Department of Biochemistry, Institute of Development, Aging and Cancer, Tohoku University, 4-1 Seiryo-machi, Aoba-ku, Sendai 980-8575, Japan.
Biochem Biophys Res Commun. 2011 May 6;408(2):202-7. doi: 10.1016/j.bbrc.2011.02.127. Epub 2011 Mar 1.

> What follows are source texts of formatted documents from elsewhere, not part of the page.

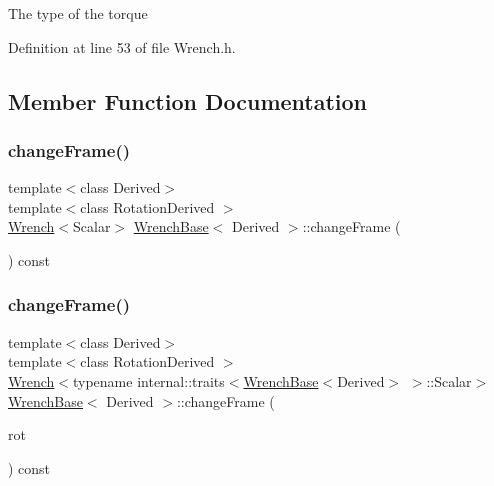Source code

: The type of the torque 

Definition at line 53 of file Wrench.\+h.



\subsection{Member Function Documentation}
\hypertarget{class_wrench_base_a83a6e7bdd6a189a404690657f8ba8b6f}{}\label{class_wrench_base_a83a6e7bdd6a189a404690657f8ba8b6f} 
\subsubsection{\texorpdfstring{change\+Frame()}{changeFrame()}\hspace{0.1cm}{\footnotesize\ttfamily [1/2]}}
{\footnotesize\ttfamily template$<$class Derived$>$ \\
template$<$class Rotation\+Derived $>$ \\
\hyperlink{class_wrench}{Wrench}$<$Scalar$>$ \hyperlink{class_wrench_base}{Wrench\+Base}$<$ Derived $>$\+::change\+Frame (\begin{DoxyParamCaption}\item[{const \hyperlink{class_lie_group_base}{Lie\+Group\+Base}$<$ Quaternion$<$ Scalar $>$, Rotation\+Derived $>$ \&}]{ }\end{DoxyParamCaption}) const\hspace{0.3cm}{\ttfamily [inline]}}

\hypertarget{class_wrench_base_a93689833f79db91100981b4a12a70f3b}{}\label{class_wrench_base_a93689833f79db91100981b4a12a70f3b} 
\subsubsection{\texorpdfstring{change\+Frame()}{changeFrame()}\hspace{0.1cm}{\footnotesize\ttfamily [2/2]}}
{\footnotesize\ttfamily template$<$class Derived$>$ \\
template$<$class Rotation\+Derived $>$ \\
\hyperlink{class_wrench}{Wrench}$<$typename internal\+::traits$<$\hyperlink{class_wrench_base}{Wrench\+Base}$<$Derived$>$ $>$\+::Scalar$>$ \hyperlink{class_wrench_base}{Wrench\+Base}$<$ Derived $>$\+::change\+Frame (\begin{DoxyParamCaption}\item[{const \hyperlink{class_lie_group_base}{Lie\+Group\+Base}$<$ Quaternion$<$ Scalar $>$, Rotation\+Derived $>$ \&}]{rot }\end{DoxyParamCaption}) const\hspace{0.3cm}{\ttfamily [inline]}}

Mechanical stress plays a key role in bone remodeling. Previous studies showed that loading of mechanical stretch induces a rapid Ca(2+) influx and subsequent activation of stress-activated protein kinase pathways in osteoblasts. However, the activation mechanism and its significance in bone remodeling have not been fully elucidated. Here we show that TAK1 MAPKKK was activated by cyclic stretch loading of MC3T3-E1 cells. Knockdown of TAK1 attenuated the stretch-induced activation of JNK, p38, and NF-κB. Extracellular (EGTA) or intracellular (BAPTA/AM) Ca(2+) chelator prevented the stretch-induced activation of TAK1. Activation of TAK1 and its associated downstream signaling pathways were also suppressed by CaMKII inhibitors (KN-93 and KN-62). Furthermore, TAK1-mediated downstream pathways cooperatively induced the expression of IL-6 mRNA in the stretched MC3T3-E1 cells. We also confirmed that TAK1 mediates cyclic stretch-induced IL-6 protein synthesis in the cells using immunoblotting and ELISA. Finally, stretch loading of murine primary osteoblasts induced the expression of IL-6 mRNA via TAK1. Collectively, these data suggest that stretch-dependent Ca(2+) influx activates TAK1 via CaMKII, leading to the enhanced expression of IL-6 through JNK, p38, and NF-κB pathways in osteoblasts.
机械应力在骨重塑中起着关键作用。先前的研究表明,机械拉伸加载会导致成骨细胞中 Ca(2+)快速内流,并随后激活应激激活蛋白激酶途径。然而,其激活机制及其在骨重塑中的意义尚未完全阐明。在这里,我们表明 TAK1 MAPKKK 被 MC3T3-E1 细胞的循环拉伸加载激活。TAK1 的敲低减弱了拉伸诱导的 JNK、p38 和 NF-κB 的激活。细胞外(EGTA)或细胞内(BAPTA/AM)Ca(2+)螯合剂可防止拉伸诱导的 TAK1 激活。TAK1 的激活及其相关的下游信号通路也被 CaMKII 抑制剂(KN-93 和 KN-62)抑制。此外,TAK1 介导的下游通路共同诱导拉伸 MC3T3-E1 细胞中 IL-6 mRNA 的表达。我们还通过免疫印迹和 ELISA 证实 TAK1 介导了细胞中环拉伸诱导的 IL-6 蛋白合成。最后,鼠原代成骨细胞的拉伸加载通过 TAK1 诱导 IL-6 mRNA 的表达。总的来说,这些数据表明,依赖于拉伸的 Ca(2+)内流通过 CaMKII 激活 TAK1,从而通过 JNK、p38 和 NF-κB 途径增强成骨细胞中 IL-6 的表达。